Hackers are opportunistic creatures. As device manufacturers continue to add more CPU cores and gigabytes of RAM to smartphones and tablets as well as enterprise-grade cloud servers, these devices will continue to be increasingly useful targets for botnets. What’s more, hackers will seek device vulnerabilities or exploit mobile applications and devices when a network is not secure.
Ransomware took the dark web by storm by creating such an easy way to monetize these vulnerabilities. As a side-effect, the cryptocurrency market exploded from the increased attention. Cryptocurrency mining—the process of confirming Bitcoin transactions and generating new units of digital currency—is perfectly legal. Developers are looking for ways to make money in a competitive mobile app market, and mining bitcoin via these apps has become an inviting venture. However, this method of monetization becomes a legal and ethical dilemma once users are not aware that their devices are being used to mine digital currency.
The recent lawsuits against Apple for throttling down older versions of iPhones may set a legal precedent for cryptocurrency mining lawsuits. If a user can successfully sue Apple for unknowingly slowing down a phone, developers who unknowingly install mining capabilities that affect performance and battery life could be liable as well.
Not only is this a threat that is here to stay, it is shaping up to become a threat as pervasive as ransomware. For instance, there are reliable indicators that show hackers use older vulnerabilities to mine cryptocurrency after initial infection attempts to generate bitcoins from victims without demanding a ransom. As that pool gets smaller, miners focus on extracting value in other ways, such as using the malware as a DDoS weapon.
While the maliciousness of these kinds of infected mobile apps and web browsers is subject to debate, we can say for sure we are witnessing a new birth of a new form of malware—perhaps with the impact as ransomware or adware. And without a robust security and monitoring strategy, along with network visibility to protect applications and computers, you should expect to become the next cryptocurrency mining victim.
Mining Malware for the Mobile Era
The mobile era has generated a malicious opportunity to make the most of cryptocurrency mining malware. Cryptocurrency mining latches onto as much CPU power to mine digital coins, consuming electricity, processing power and data as information is passed through the mining process — all of which cost money.
Research shows there is a plethora of malicious Android apps roaming the Internet right now, and some crypto-miners have managed to bypass filters to get into the Google Play Store. In fact, recent static analysis on mobile malware led researchers to a number of cryptocurrency wallets and mining pool accounts belonging to a Russian developer, who claims what he is doing is a completely legal method of making money.
We in the industry do not agree — cryptocurrency miners are a misappropriation of a user’s device. While it is technically legal if the extraction of cryptocurrencies is disclosed, these actions are purposefully misleading and frequently lack transparent disclosure.

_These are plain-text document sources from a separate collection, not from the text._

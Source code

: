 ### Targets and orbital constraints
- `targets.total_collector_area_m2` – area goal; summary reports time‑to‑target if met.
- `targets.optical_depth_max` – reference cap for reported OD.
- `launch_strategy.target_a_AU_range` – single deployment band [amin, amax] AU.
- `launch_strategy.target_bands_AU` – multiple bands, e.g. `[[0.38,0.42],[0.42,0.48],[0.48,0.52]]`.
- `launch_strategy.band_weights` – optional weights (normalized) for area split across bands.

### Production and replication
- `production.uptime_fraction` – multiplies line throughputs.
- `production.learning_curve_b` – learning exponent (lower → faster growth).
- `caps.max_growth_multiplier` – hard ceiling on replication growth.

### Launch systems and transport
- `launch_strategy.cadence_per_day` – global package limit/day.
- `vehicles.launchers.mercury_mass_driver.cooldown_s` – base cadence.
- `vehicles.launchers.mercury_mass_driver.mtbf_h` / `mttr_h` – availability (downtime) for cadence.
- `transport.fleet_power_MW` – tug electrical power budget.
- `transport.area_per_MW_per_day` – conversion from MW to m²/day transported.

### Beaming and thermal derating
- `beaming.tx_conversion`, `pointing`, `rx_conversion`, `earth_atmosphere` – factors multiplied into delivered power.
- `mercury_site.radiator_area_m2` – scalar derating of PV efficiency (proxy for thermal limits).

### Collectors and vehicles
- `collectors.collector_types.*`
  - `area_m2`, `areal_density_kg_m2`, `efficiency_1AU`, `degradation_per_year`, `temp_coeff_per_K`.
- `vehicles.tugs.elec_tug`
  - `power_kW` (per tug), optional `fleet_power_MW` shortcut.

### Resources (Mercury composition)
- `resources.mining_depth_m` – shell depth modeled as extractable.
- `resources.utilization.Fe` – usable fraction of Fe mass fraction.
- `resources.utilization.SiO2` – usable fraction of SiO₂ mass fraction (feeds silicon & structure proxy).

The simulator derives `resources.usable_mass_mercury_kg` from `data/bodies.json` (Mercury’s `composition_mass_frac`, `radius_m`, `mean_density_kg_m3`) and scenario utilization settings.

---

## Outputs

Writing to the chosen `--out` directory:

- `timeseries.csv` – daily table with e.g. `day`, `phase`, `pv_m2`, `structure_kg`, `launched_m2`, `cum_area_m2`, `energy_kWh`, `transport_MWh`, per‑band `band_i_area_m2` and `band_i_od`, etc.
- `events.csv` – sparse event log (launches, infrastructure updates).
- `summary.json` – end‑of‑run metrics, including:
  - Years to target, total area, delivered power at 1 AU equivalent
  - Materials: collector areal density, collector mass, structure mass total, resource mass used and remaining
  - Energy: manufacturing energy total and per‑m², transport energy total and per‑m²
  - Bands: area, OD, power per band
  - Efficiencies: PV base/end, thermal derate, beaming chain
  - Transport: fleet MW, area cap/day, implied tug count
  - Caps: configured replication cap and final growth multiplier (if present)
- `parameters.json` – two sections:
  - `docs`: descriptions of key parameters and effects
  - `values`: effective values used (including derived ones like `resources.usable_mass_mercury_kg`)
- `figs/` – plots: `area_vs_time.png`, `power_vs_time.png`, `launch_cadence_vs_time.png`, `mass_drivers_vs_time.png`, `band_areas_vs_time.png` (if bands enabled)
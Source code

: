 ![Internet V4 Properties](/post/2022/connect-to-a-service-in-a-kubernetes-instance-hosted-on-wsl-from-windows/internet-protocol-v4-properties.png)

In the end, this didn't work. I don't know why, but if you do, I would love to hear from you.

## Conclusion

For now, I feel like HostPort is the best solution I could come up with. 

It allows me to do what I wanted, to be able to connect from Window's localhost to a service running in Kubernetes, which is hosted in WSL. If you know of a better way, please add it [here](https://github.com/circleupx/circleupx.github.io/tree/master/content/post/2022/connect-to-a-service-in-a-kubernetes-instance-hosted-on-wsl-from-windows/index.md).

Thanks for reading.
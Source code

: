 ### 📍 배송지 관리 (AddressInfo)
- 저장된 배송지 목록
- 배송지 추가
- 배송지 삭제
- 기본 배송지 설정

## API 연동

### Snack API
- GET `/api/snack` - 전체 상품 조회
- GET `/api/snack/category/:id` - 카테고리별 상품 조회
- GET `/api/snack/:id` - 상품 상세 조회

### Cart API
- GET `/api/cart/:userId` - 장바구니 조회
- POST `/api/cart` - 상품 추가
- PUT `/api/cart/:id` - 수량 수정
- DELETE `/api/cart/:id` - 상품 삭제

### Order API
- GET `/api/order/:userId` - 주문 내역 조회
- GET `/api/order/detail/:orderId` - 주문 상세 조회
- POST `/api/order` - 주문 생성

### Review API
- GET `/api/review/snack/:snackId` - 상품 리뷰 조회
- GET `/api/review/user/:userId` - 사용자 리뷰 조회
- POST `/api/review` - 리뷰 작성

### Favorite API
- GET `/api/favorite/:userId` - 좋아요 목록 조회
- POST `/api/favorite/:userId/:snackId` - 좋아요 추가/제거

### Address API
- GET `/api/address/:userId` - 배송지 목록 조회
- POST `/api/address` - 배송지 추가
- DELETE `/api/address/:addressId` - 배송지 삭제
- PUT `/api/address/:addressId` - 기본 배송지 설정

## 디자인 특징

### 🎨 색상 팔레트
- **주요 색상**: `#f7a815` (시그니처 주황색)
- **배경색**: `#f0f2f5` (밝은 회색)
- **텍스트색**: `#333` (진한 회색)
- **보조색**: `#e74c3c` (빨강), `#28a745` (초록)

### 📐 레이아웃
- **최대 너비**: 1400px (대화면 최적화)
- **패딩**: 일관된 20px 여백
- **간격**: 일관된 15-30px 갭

We’ve witnessed the use of cryptocurrency miners embedded in legitimate applications available on the Android store, which are used to extract value from people’s phones during times when their devices are not in use. And, in recent months, there have been several cases of hackers mining cryptocurrencies even after a visible web browser window is closed.
Other methods that hackers are using to deploy cryptocurrency miners include using Telnet/SSH brute forcers attempting to install miners, along with SQL injection and direct installation of miners. Crypto-mining in browsers and mobile applications will continue to persist, so concerned companies should improve their security performance, bringing application-level visibility and context to their monitoring tools.
More devices, more mining
Since new security threats surface every week, there is a good chance that more devices will be infected with cryptocurrency mining malware in the near future. The increased presence of IoT devices will lead to create new targets for cryptocurrency miners. We may also see hybrid attacks that are ransomware-first and crypto-coin miners second, as they attempt to cash in twice on the same computer.
Most of these crypto-mining attacks occur at the edge of the network. One of the more common attacks that attempts to install crypto-miners are the EternalBlue vulnerability released this past summer, which was at the center of ransomware outbreaks like WannaCry and Not-Petya. Here’s the worst part: hackers are not using new tools or advanced methods to deploy these cryptocurrency miners, but they are still successful. As a result, companies need to have a responsive patch management strategy, make sure their IPS rules are up to date, test to make sure they can detect the vulnerabilities that cannot be patched immediately, and finally, monitor the network traffic for peer-to-peer mining traffic.
If organizations do not have insights into their networks, they are unable to tell if their endpoints are mining without permission, leaking data from a breach, or spreading malware across internal networks. Or, perhaps there is no malicious activity going on; they’ll want to see that too. Having a network monitoring solution in place will alert them early on into a compromise by showing a shift in network traffic patterns.